Restate word for word the lines that run from the one containing "대체 이 dependenies들은" to the last line of the data, both ends included.

═══ INFORMATION

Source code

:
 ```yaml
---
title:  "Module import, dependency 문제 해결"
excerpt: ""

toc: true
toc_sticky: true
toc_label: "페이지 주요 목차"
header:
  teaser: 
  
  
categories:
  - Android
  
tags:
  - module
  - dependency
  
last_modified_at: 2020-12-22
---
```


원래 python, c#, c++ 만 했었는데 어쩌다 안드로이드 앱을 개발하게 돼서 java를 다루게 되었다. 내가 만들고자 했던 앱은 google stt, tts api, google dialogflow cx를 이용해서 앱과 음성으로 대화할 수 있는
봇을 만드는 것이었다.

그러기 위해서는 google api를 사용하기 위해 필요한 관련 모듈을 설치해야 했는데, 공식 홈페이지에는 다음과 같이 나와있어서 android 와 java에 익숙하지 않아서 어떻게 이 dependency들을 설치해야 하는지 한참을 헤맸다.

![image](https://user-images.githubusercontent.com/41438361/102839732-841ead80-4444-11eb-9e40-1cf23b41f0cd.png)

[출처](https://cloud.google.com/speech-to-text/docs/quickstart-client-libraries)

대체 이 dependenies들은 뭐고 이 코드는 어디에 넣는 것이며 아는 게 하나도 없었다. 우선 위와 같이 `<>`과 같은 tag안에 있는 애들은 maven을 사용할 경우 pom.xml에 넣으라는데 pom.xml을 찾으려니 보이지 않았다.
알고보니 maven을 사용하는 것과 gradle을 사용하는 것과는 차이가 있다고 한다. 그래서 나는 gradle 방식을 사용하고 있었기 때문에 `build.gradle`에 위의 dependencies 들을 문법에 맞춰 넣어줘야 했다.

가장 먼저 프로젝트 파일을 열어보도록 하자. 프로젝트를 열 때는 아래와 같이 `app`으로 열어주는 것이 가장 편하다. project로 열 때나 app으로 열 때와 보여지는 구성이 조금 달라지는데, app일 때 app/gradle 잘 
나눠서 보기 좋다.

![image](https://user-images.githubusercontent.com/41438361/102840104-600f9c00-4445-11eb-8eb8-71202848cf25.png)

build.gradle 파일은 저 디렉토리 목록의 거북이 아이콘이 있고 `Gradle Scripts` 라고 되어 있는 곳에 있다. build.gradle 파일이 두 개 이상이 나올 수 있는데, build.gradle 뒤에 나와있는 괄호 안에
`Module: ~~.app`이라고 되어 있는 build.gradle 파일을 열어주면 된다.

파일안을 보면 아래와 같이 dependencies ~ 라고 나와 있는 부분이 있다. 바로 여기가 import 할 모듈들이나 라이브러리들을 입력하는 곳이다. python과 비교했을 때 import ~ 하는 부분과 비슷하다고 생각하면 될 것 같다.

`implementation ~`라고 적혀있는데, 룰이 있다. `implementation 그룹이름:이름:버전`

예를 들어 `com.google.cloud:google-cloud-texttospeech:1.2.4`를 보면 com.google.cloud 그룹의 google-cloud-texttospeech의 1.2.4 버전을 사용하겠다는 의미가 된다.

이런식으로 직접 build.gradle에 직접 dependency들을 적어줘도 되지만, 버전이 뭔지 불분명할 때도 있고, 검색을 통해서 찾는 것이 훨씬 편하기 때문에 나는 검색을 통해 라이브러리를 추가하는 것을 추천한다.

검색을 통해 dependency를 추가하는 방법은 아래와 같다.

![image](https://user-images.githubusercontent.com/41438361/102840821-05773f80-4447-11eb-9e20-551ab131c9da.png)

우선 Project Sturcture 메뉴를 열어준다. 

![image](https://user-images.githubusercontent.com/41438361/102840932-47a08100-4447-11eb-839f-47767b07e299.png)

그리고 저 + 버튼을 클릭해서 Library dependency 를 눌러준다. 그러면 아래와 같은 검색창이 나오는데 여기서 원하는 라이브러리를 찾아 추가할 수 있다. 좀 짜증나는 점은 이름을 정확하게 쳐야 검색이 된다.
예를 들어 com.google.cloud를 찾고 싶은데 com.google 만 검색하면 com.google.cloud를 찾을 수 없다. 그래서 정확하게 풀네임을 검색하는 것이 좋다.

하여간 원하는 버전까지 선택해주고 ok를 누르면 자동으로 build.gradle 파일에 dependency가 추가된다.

══════

## PROBLEM SOLUTION
대체 이 dependenies들은 뭐고 이 코드는 어디에 넣는 것이며 아는 게 하나도 없었다. 우선 위와 같이 `<>`과 같은 tag안에 있는 애들은 maven을 사용할 경우 pom.xml에 넣으라는데 pom.xml을 찾으려니 보이지 않았다.
알고보니 maven을 사용하는 것과 gradle을 사용하는 것과는 차이가 있다고 한다. 그래서 나는 gradle 방식을 사용하고 있었기 때문에 `build.gradle`에 위의 dependencies 들을 문법에 맞춰 넣어줘야 했다.

가장 먼저 프로젝트 파일을 열어보도록 하자. 프로젝트를 열 때는 아래와 같이 `app`으로 열어주는 것이 가장 편하다. project로 열 때나 app으로 열 때와 보여지는 구성이 조금 달라지는데, app일 때 app/gradle 잘 
나눠서 보기 좋다.

![image](https://user-images.githubusercontent.com/41438361/102840104-600f9c00-4445-11eb-8eb8-71202848cf25.png)

build.gradle 파일은 저 디렉토리 목록의 거북이 아이콘이 있고 `Gradle Scripts` 라고 되어 있는 곳에 있다. build.gradle 파일이 두 개 이상이 나올 수 있는데, build.gradle 뒤에 나와있는 괄호 안에
`Module: ~~.app`이라고 되어 있는 build.gradle 파일을 열어주면 된다.

파일안을 보면 아래와 같이 dependencies ~ 라고 나와 있는 부분이 있다. 바로 여기가 import 할 모듈들이나 라이브러리들을 입력하는 곳이다. python과 비교했을 때 import ~ 하는 부분과 비슷하다고 생각하면 될 것 같다.

`implementation ~`라고 적혀있는데, 룰이 있다. `implementation 그룹이름:이름:버전`

예를 들어 `com.google.cloud:google-cloud-texttospeech:1.2.4`를 보면 com.google.cloud 그룹의 google-cloud-texttospeech의 1.2.4 버전을 사용하겠다는 의미가 된다.

이런식으로 직접 build.gradle에 직접 dependency들을 적어줘도 되지만, 버전이 뭔지 불분명할 때도 있고, 검색을 통해서 찾는 것이 훨씬 편하기 때문에 나는 검색을 통해 라이브러리를 추가하는 것을 추천한다.

검색을 통해 dependency를 추가하는 방법은 아래와 같다.

![image](https://user-images.githubusercontent.com/41438361/102840821-05773f80-4447-11eb-9e20-551ab131c9da.png)

우선 Project Sturcture 메뉴를 열어준다. 

![image](https://user-images.githubusercontent.com/41438361/102840932-47a08100-4447-11eb-839f-47767b07e299.png)

그리고 저 + 버튼을 클릭해서 Library dependency 를 눌러준다. 그러면 아래와 같은 검색창이 나오는데 여기서 원하는 라이브러리를 찾아 추가할 수 있다. 좀 짜증나는 점은 이름을 정확하게 쳐야 검색이 된다.
예를 들어 com.google.cloud를 찾고 싶은데 com.google 만 검색하면 com.google.cloud를 찾을 수 없다. 그래서 정확하게 풀네임을 검색하는 것이 좋다.

하여간 원하는 버전까지 선택해주고 ok를 누르면 자동으로 build.gradle 파일에 dependency가 추가된다.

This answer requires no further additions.